Segment Start: INPUT FOR THIS TASK
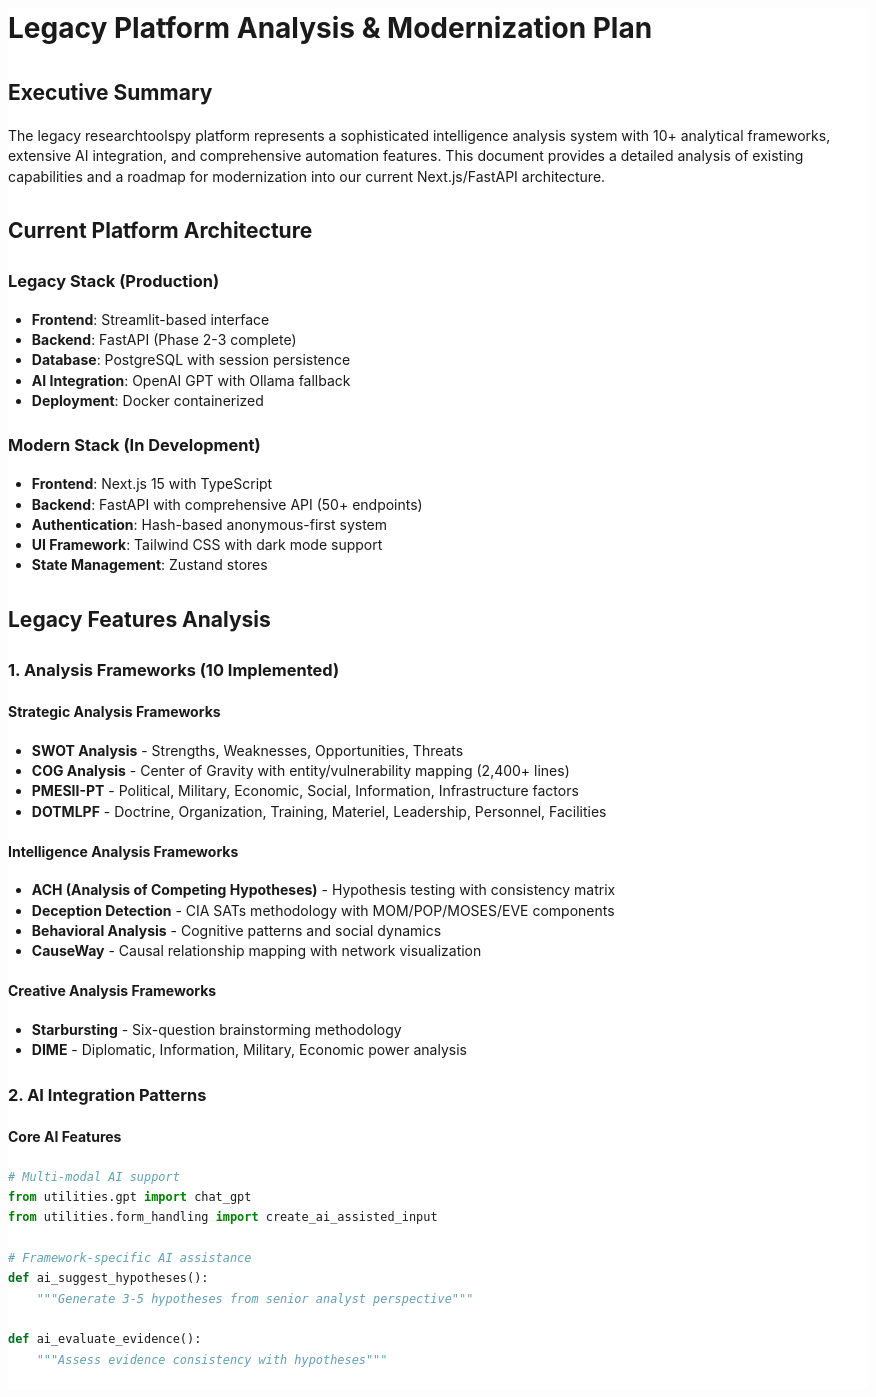 # Legacy Platform Analysis & Modernization Plan

## Executive Summary

The legacy researchtoolspy platform represents a sophisticated intelligence analysis system with 10+ analytical frameworks, extensive AI integration, and comprehensive automation features. This document provides a detailed analysis of existing capabilities and a roadmap for modernization into our current Next.js/FastAPI architecture.

## Current Platform Architecture

### Legacy Stack (Production)
- **Frontend**: Streamlit-based interface
- **Backend**: FastAPI (Phase 2-3 complete) 
- **Database**: PostgreSQL with session persistence
- **AI Integration**: OpenAI GPT with Ollama fallback
- **Deployment**: Docker containerized

### Modern Stack (In Development)
- **Frontend**: Next.js 15 with TypeScript
- **Backend**: FastAPI with comprehensive API (50+ endpoints)
- **Authentication**: Hash-based anonymous-first system
- **UI Framework**: Tailwind CSS with dark mode support
- **State Management**: Zustand stores

## Legacy Features Analysis

### 1. Analysis Frameworks (10 Implemented)

#### Strategic Analysis Frameworks
- **SWOT Analysis** - Strengths, Weaknesses, Opportunities, Threats
- **COG Analysis** - Center of Gravity with entity/vulnerability mapping (2,400+ lines)
- **PMESII-PT** - Political, Military, Economic, Social, Information, Infrastructure factors
- **DOTMLPF** - Doctrine, Organization, Training, Materiel, Leadership, Personnel, Facilities

#### Intelligence Analysis Frameworks  
- **ACH (Analysis of Competing Hypotheses)** - Hypothesis testing with consistency matrix
- **Deception Detection** - CIA SATs methodology with MOM/POP/MOSES/EVE components
- **Behavioral Analysis** - Cognitive patterns and social dynamics
- **CauseWay** - Causal relationship mapping with network visualization

#### Creative Analysis Frameworks
- **Starbursting** - Six-question brainstorming methodology
- **DIME** - Diplomatic, Information, Military, Economic power analysis

### 2. AI Integration Patterns

#### Core AI Features
```python
# Multi-modal AI support
from utilities.gpt import chat_gpt
from utilities.form_handling import create_ai_assisted_input

# Framework-specific AI assistance
def ai_suggest_hypotheses():
    """Generate 3-5 hypotheses from senior analyst perspective"""
    
def ai_evaluate_evidence():
    """Assess evidence consistency with hypotheses"""
    
```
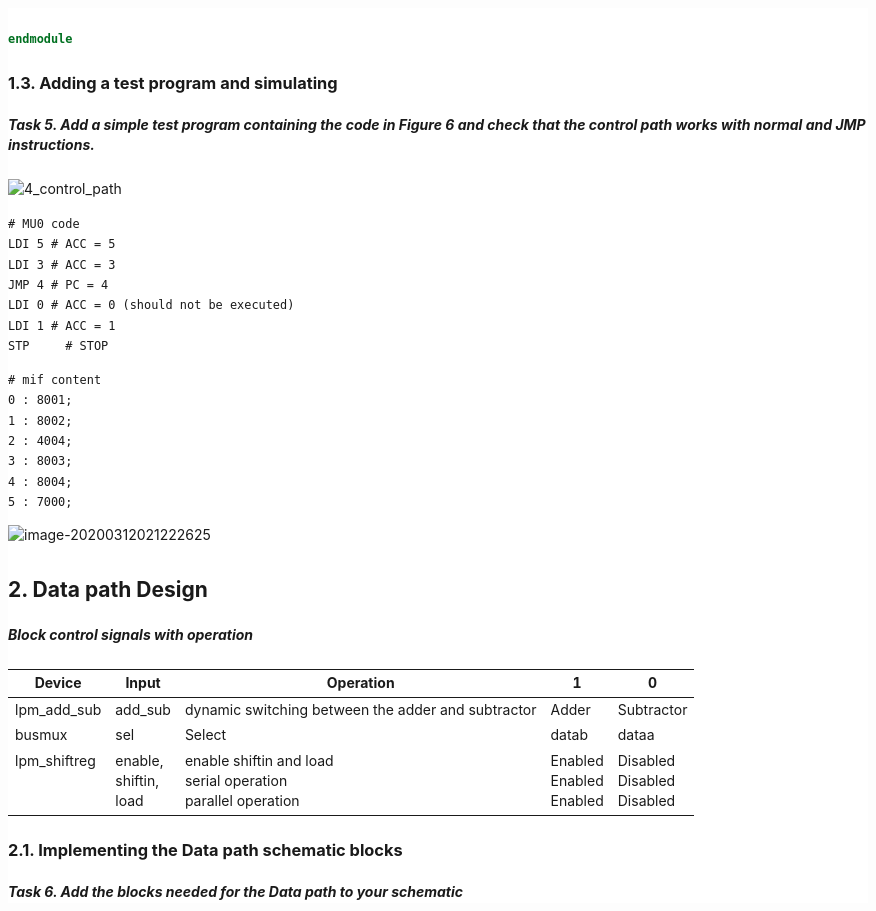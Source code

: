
 ```verilog

endmodule
```



### 1.3. Adding a test program and simulating

##### Task 5. Add a simple test program containing the code in Figure *6* and check that the control path works with normal and JMP instructions.

![4_control_path](https://cdn.jsdelivr.net/gh/Ouikujie/image@master/Mac/006tNbRwgy1gbj0j7z9oyj31hc0swjvf.png)

```assembly
# MU0 code 
LDI 5 # ACC = 5
LDI 3 # ACC = 3
JMP 4 # PC = 4
LDI 0 # ACC = 0 (should not be executed)
LDI 1 # ACC = 1
STP		# STOP
```

```assembly
# mif content
0 : 8001;
1 : 8002;
2 : 4004;
3 : 8003;
4 : 8004;
5 : 7000;
```

![image-20200312021222625](https://cdn.jsdelivr.net/gh/Ouikujie/image@master/Mac/image-20200312021222625.png)



## 2. Data path Design

##### Block control signals with operation

| Device       | Input                           | Operation                                                    | 1                                 | 0                                    |
| ------------ | ------------------------------- | ------------------------------------------------------------ | --------------------------------- | ------------------------------------ |
| lpm_add_sub  | add_sub                         | dynamic switching between the adder and subtractor           | Adder                             | Subtractor                           |
| busmux       | sel                             | Select                                                       | datab                             | dataa                                |
| lpm_shiftreg | enable,<br />shiftin,<br />load | enable shiftin and load<br />serial operation<br />parallel operation | Enabled<br />Enabled<br />Enabled | Disabled<br />Disabled<br />Disabled |

### 2.1. Implementing the Data path schematic blocks

##### Task 6. Add the blocks needed for the Data path to your schematic
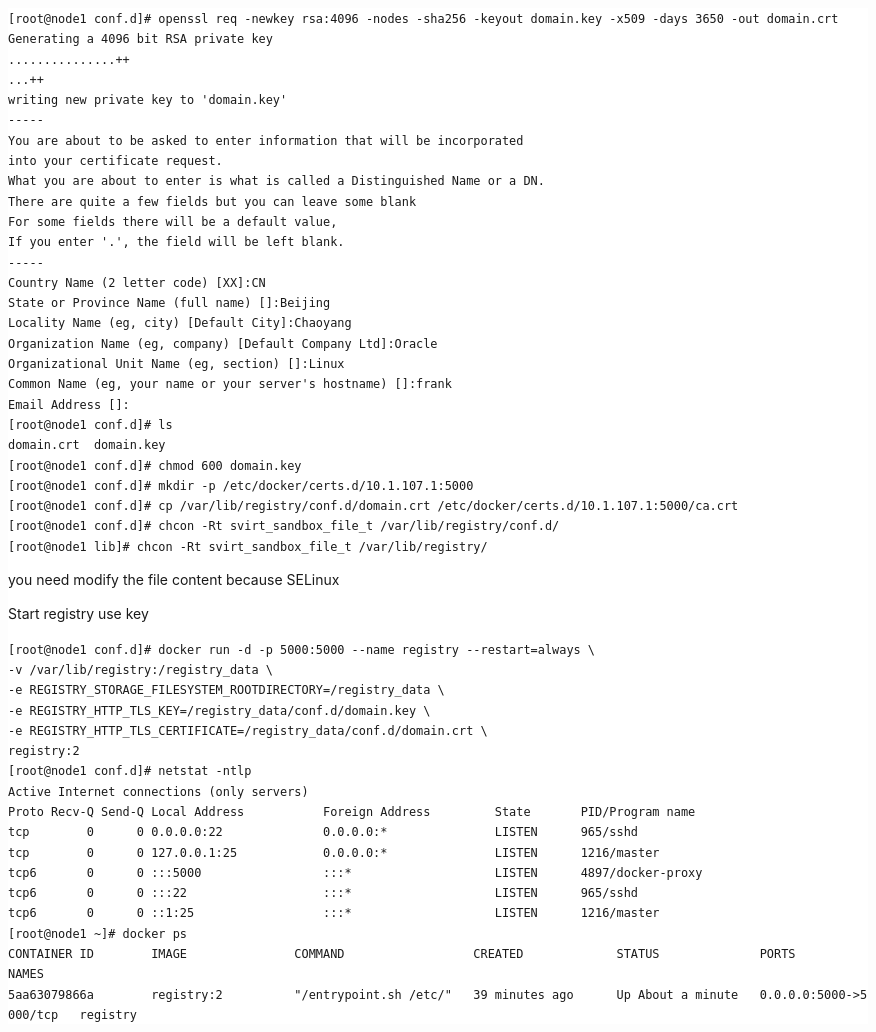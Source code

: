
 ```
[root@node1 conf.d]# openssl req -newkey rsa:4096 -nodes -sha256 -keyout domain.key -x509 -days 3650 -out domain.crt
Generating a 4096 bit RSA private key
...............++
...++
writing new private key to 'domain.key'
-----
You are about to be asked to enter information that will be incorporated
into your certificate request.
What you are about to enter is what is called a Distinguished Name or a DN.
There are quite a few fields but you can leave some blank
For some fields there will be a default value,
If you enter '.', the field will be left blank.
-----
Country Name (2 letter code) [XX]:CN
State or Province Name (full name) []:Beijing
Locality Name (eg, city) [Default City]:Chaoyang
Organization Name (eg, company) [Default Company Ltd]:Oracle
Organizational Unit Name (eg, section) []:Linux
Common Name (eg, your name or your server's hostname) []:frank
Email Address []:
[root@node1 conf.d]# ls
domain.crt  domain.key
[root@node1 conf.d]# chmod 600 domain.key
[root@node1 conf.d]# mkdir -p /etc/docker/certs.d/10.1.107.1:5000
[root@node1 conf.d]# cp /var/lib/registry/conf.d/domain.crt /etc/docker/certs.d/10.1.107.1:5000/ca.crt
[root@node1 conf.d]# chcon -Rt svirt_sandbox_file_t /var/lib/registry/conf.d/
[root@node1 lib]# chcon -Rt svirt_sandbox_file_t /var/lib/registry/
```
you need modify the file content because SELinux

Start registry use key
```
[root@node1 conf.d]# docker run -d -p 5000:5000 --name registry --restart=always \
-v /var/lib/registry:/registry_data \
-e REGISTRY_STORAGE_FILESYSTEM_ROOTDIRECTORY=/registry_data \
-e REGISTRY_HTTP_TLS_KEY=/registry_data/conf.d/domain.key \
-e REGISTRY_HTTP_TLS_CERTIFICATE=/registry_data/conf.d/domain.crt \
registry:2
[root@node1 conf.d]# netstat -ntlp
Active Internet connections (only servers)
Proto Recv-Q Send-Q Local Address           Foreign Address         State       PID/Program name
tcp        0      0 0.0.0.0:22              0.0.0.0:*               LISTEN      965/sshd
tcp        0      0 127.0.0.1:25            0.0.0.0:*               LISTEN      1216/master
tcp6       0      0 :::5000                 :::*                    LISTEN      4897/docker-proxy
tcp6       0      0 :::22                   :::*                    LISTEN      965/sshd
tcp6       0      0 ::1:25                  :::*                    LISTEN      1216/master
[root@node1 ~]# docker ps
CONTAINER ID        IMAGE               COMMAND                  CREATED             STATUS              PORTS                    NAMES
5aa63079866a        registry:2          "/entrypoint.sh /etc/"   39 minutes ago      Up About a minute   0.0.0.0:5000->5000/tcp   registry
```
Segment End: INPUT FOR THIS TASK
*EXERCISE AIM*
Each record should be printed again precisely, though not its pictures.

*RESPONSE TO THE TASK*
 # Legacy Platform Analysis & Modernization Plan

## Executive Summary

The legacy researchtoolspy platform represents a sophisticated intelligence analysis system with 10+ analytical frameworks, extensive AI integration, and comprehensive automation features. This document provides a detailed analysis of existing capabilities and a roadmap for modernization into our current Next.js/FastAPI architecture.

## Current Platform Architecture

### Legacy Stack (Production)
- **Frontend**: Streamlit-based interface
- **Backend**: FastAPI (Phase 2-3 complete) 
- **Database**: PostgreSQL with session persistence
- **AI Integration**: OpenAI GPT with Ollama fallback
- **Deployment**: Docker containerized

### Modern Stack (In Development)
- **Frontend**: Next.js 15 with TypeScript
- **Backend**: FastAPI with comprehensive API (50+ endpoints)
- **Authentication**: Hash-based anonymous-first system
- **UI Framework**: Tailwind CSS with dark mode support
- **State Management**: Zustand stores

## Legacy Features Analysis

### 1. Analysis Frameworks (10 Implemented)

#### Strategic Analysis Frameworks
- **SWOT Analysis** - Strengths, Weaknesses, Opportunities, Threats
- **COG Analysis** - Center of Gravity with entity/vulnerability mapping (2,400+ lines)
- **PMESII-PT** - Political, Military, Economic, Social, Information, Infrastructure factors
- **DOTMLPF** - Doctrine, Organization, Training, Materiel, Leadership, Personnel, Facilities

#### Intelligence Analysis Frameworks  
- **ACH (Analysis of Competing Hypotheses)** - Hypothesis testing with consistency matrix
- **Deception Detection** - CIA SATs methodology with MOM/POP/MOSES/EVE components
- **Behavioral Analysis** - Cognitive patterns and social dynamics
- **CauseWay** - Causal relationship mapping with network visualization

#### Creative Analysis Frameworks
- **Starbursting** - Six-question brainstorming methodology
- **DIME** - Diplomatic, Information, Military, Economic power analysis

### 2. AI Integration Patterns

#### Core AI Features
```python
# Multi-modal AI support
from utilities.gpt import chat_gpt
from utilities.form_handling import create_ai_assisted_input

# Framework-specific AI assistance
def ai_suggest_hypotheses():
    """Generate 3-5 hypotheses from senior analyst perspective"""
    
def ai_evaluate_evidence():
    """Assess evidence consistency with hypotheses"""
    
```
Source code

:
 ```verilog

endmodule
```



### 1.3. Adding a test program and simulating

##### Task 5. Add a simple test program containing the code in Figure *6* and check that the control path works with normal and JMP instructions.

![4_control_path](https://cdn.jsdelivr.net/gh/Ouikujie/image@master/Mac/006tNbRwgy1gbj0j7z9oyj31hc0swjvf.png)

```assembly
# MU0 code 
LDI 5 # ACC = 5
LDI 3 # ACC = 3
JMP 4 # PC = 4
LDI 0 # ACC = 0 (should not be executed)
LDI 1 # ACC = 1
STP		# STOP
```

```assembly
# mif content
0 : 8001;
1 : 8002;
2 : 4004;
3 : 8003;
4 : 8004;
5 : 7000;
```

![image-20200312021222625](https://cdn.jsdelivr.net/gh/Ouikujie/image@master/Mac/image-20200312021222625.png)



## 2. Data path Design

##### Block control signals with operation

| Device       | Input                           | Operation                                                    | 1                                 | 0                                    |
| ------------ | ------------------------------- | ------------------------------------------------------------ | --------------------------------- | ------------------------------------ |
| lpm_add_sub  | add_sub                         | dynamic switching between the adder and subtractor           | Adder                             | Subtractor                           |
| busmux       | sel                             | Select                                                       | datab                             | dataa                                |
| lpm_shiftreg | enable,<br />shiftin,<br />load | enable shiftin and load<br />serial operation<br />parallel operation | Enabled<br />Enabled<br />Enabled | Disabled<br />Disabled<br />Disabled |

### 2.1. Implementing the Data path schematic blocks

##### Task 6. Add the blocks needed for the Data path to your schematic
Source code

:
 ```
[root@node1 conf.d]# openssl req -newkey rsa:4096 -nodes -sha256 -keyout domain.key -x509 -days 3650 -out domain.crt
Generating a 4096 bit RSA private key
...............++
...++
writing new private key to 'domain.key'
-----
You are about to be asked to enter information that will be incorporated
into your certificate request.
What you are about to enter is what is called a Distinguished Name or a DN.
There are quite a few fields but you can leave some blank
For some fields there will be a default value,
If you enter '.', the field will be left blank.
-----
Country Name (2 letter code) [XX]:CN
State or Province Name (full name) []:Beijing
Locality Name (eg, city) [Default City]:Chaoyang
Organization Name (eg, company) [Default Company Ltd]:Oracle
Organizational Unit Name (eg, section) []:Linux
Common Name (eg, your name or your server's hostname) []:frank
Email Address []:
[root@node1 conf.d]# ls
domain.crt  domain.key
[root@node1 conf.d]# chmod 600 domain.key
[root@node1 conf.d]# mkdir -p /etc/docker/certs.d/10.1.107.1:5000
[root@node1 conf.d]# cp /var/lib/registry/conf.d/domain.crt /etc/docker/certs.d/10.1.107.1:5000/ca.crt
[root@node1 conf.d]# chcon -Rt svirt_sandbox_file_t /var/lib/registry/conf.d/
[root@node1 lib]# chcon -Rt svirt_sandbox_file_t /var/lib/registry/
```
you need modify the file content because SELinux

Start registry use key
```
[root@node1 conf.d]# docker run -d -p 5000:5000 --name registry --restart=always \
-v /var/lib/registry:/registry_data \
-e REGISTRY_STORAGE_FILESYSTEM_ROOTDIRECTORY=/registry_data \
-e REGISTRY_HTTP_TLS_KEY=/registry_data/conf.d/domain.key \
-e REGISTRY_HTTP_TLS_CERTIFICATE=/registry_data/conf.d/domain.crt \
registry:2
[root@node1 conf.d]# netstat -ntlp
Active Internet connections (only servers)
Proto Recv-Q Send-Q Local Address           Foreign Address         State       PID/Program name
tcp        0      0 0.0.0.0:22              0.0.0.0:*               LISTEN      965/sshd
tcp        0      0 127.0.0.1:25            0.0.0.0:*               LISTEN      1216/master
tcp6       0      0 :::5000                 :::*                    LISTEN      4897/docker-proxy
tcp6       0      0 :::22                   :::*                    LISTEN      965/sshd
tcp6       0      0 ::1:25                  :::*                    LISTEN      1216/master
[root@node1 ~]# docker ps
CONTAINER ID        IMAGE               COMMAND                  CREATED             STATUS              PORTS                    NAMES
5aa63079866a        registry:2          "/entrypoint.sh /etc/"   39 minutes ago      Up About a minute   0.0.0.0:5000->5000/tcp   registry
```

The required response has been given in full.